Listed records: Begin

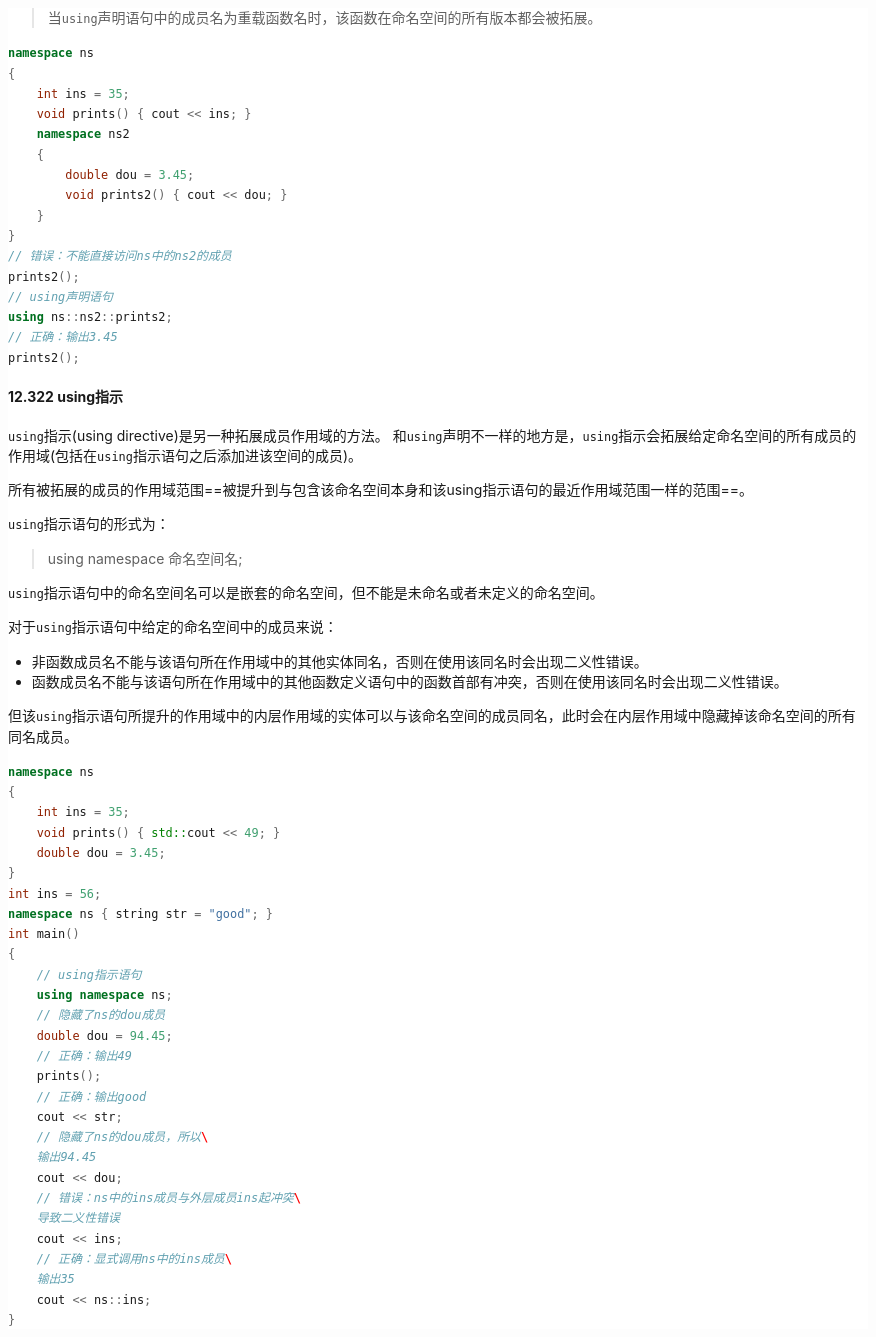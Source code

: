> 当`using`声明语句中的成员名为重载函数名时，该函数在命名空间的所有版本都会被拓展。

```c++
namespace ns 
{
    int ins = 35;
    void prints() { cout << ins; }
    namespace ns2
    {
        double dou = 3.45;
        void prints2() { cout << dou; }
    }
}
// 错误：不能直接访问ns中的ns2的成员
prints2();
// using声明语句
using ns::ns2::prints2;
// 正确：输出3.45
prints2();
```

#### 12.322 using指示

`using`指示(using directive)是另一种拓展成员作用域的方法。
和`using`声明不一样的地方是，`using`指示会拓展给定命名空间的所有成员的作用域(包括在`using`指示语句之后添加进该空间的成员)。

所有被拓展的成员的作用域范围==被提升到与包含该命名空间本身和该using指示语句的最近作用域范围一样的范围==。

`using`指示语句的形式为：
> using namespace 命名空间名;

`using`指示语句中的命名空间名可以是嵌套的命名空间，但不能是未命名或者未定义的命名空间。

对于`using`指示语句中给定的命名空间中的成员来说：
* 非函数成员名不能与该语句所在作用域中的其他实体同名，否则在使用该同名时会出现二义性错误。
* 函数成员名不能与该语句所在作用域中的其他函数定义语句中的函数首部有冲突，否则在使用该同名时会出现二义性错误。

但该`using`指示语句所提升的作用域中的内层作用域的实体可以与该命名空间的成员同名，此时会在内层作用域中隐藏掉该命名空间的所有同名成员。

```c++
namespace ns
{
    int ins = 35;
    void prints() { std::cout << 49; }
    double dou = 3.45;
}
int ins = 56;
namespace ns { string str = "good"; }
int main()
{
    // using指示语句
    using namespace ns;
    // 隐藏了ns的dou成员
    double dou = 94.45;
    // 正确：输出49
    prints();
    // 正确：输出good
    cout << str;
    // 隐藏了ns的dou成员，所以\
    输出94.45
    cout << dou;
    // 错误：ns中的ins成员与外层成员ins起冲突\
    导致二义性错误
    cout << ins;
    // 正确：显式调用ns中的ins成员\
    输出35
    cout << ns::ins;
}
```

Listed records: End

▶ **What is expected**: Read the data above and count the lines that include "namespace". Answer only with the count.

▶ **Task solution**: 6